* **WHAT TO WORK ON**: Copy out all the lines in the records that include the word "operations".

* **EXERCISE DATA**:
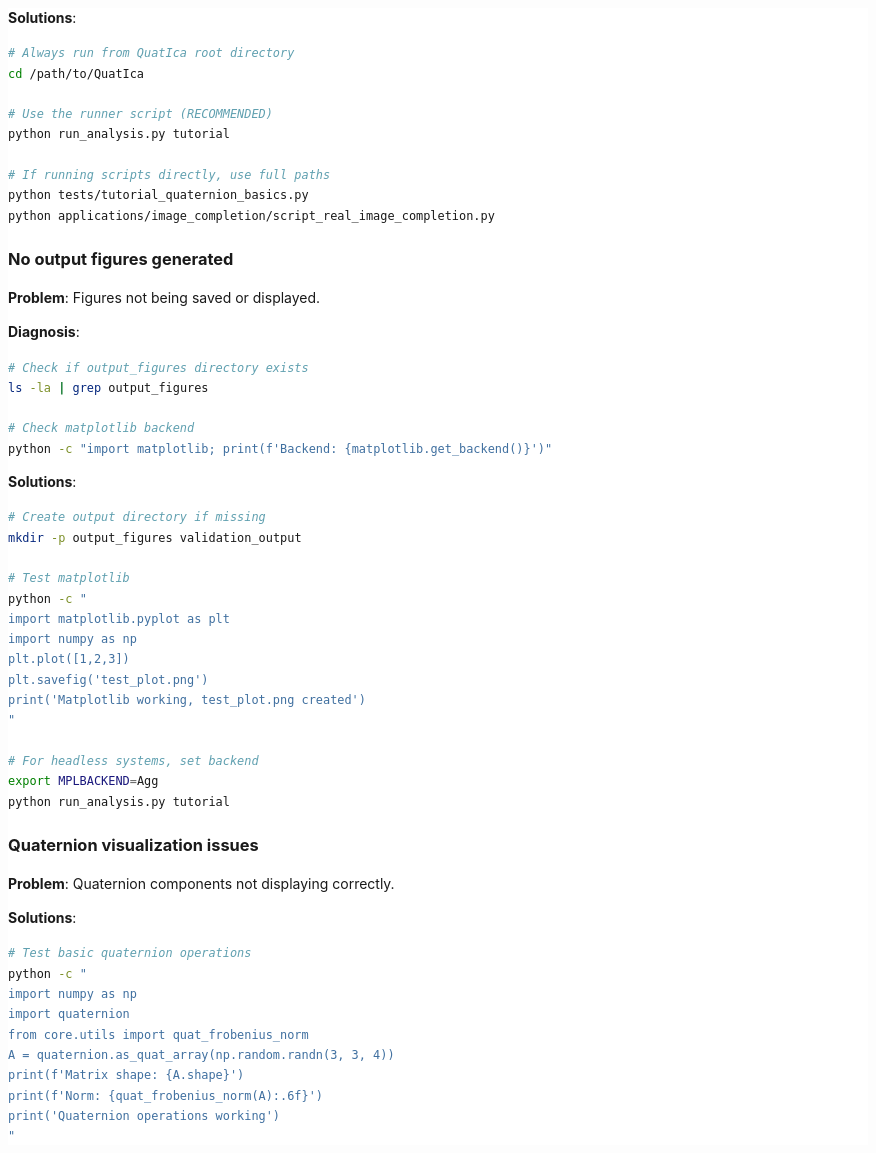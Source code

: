 **Solutions**:
```bash
# Always run from QuatIca root directory
cd /path/to/QuatIca

# Use the runner script (RECOMMENDED)
python run_analysis.py tutorial

# If running scripts directly, use full paths
python tests/tutorial_quaternion_basics.py
python applications/image_completion/script_real_image_completion.py
```

### No output figures generated

**Problem**: Figures not being saved or displayed.

**Diagnosis**:
```bash
# Check if output_figures directory exists
ls -la | grep output_figures

# Check matplotlib backend
python -c "import matplotlib; print(f'Backend: {matplotlib.get_backend()}')"
```

**Solutions**:
```bash
# Create output directory if missing
mkdir -p output_figures validation_output

# Test matplotlib
python -c "
import matplotlib.pyplot as plt
import numpy as np
plt.plot([1,2,3])
plt.savefig('test_plot.png')
print('Matplotlib working, test_plot.png created')
"

# For headless systems, set backend
export MPLBACKEND=Agg
python run_analysis.py tutorial
```

### Quaternion visualization issues

**Problem**: Quaternion components not displaying correctly.

**Solutions**:
```bash
# Test basic quaternion operations
python -c "
import numpy as np
import quaternion
from core.utils import quat_frobenius_norm
A = quaternion.as_quat_array(np.random.randn(3, 3, 4))
print(f'Matrix shape: {A.shape}')
print(f'Norm: {quat_frobenius_norm(A):.6f}')
print('Quaternion operations working')
"
```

* **ANSWER AREA**:
# Test basic quaternion operations
print('Quaternion operations working')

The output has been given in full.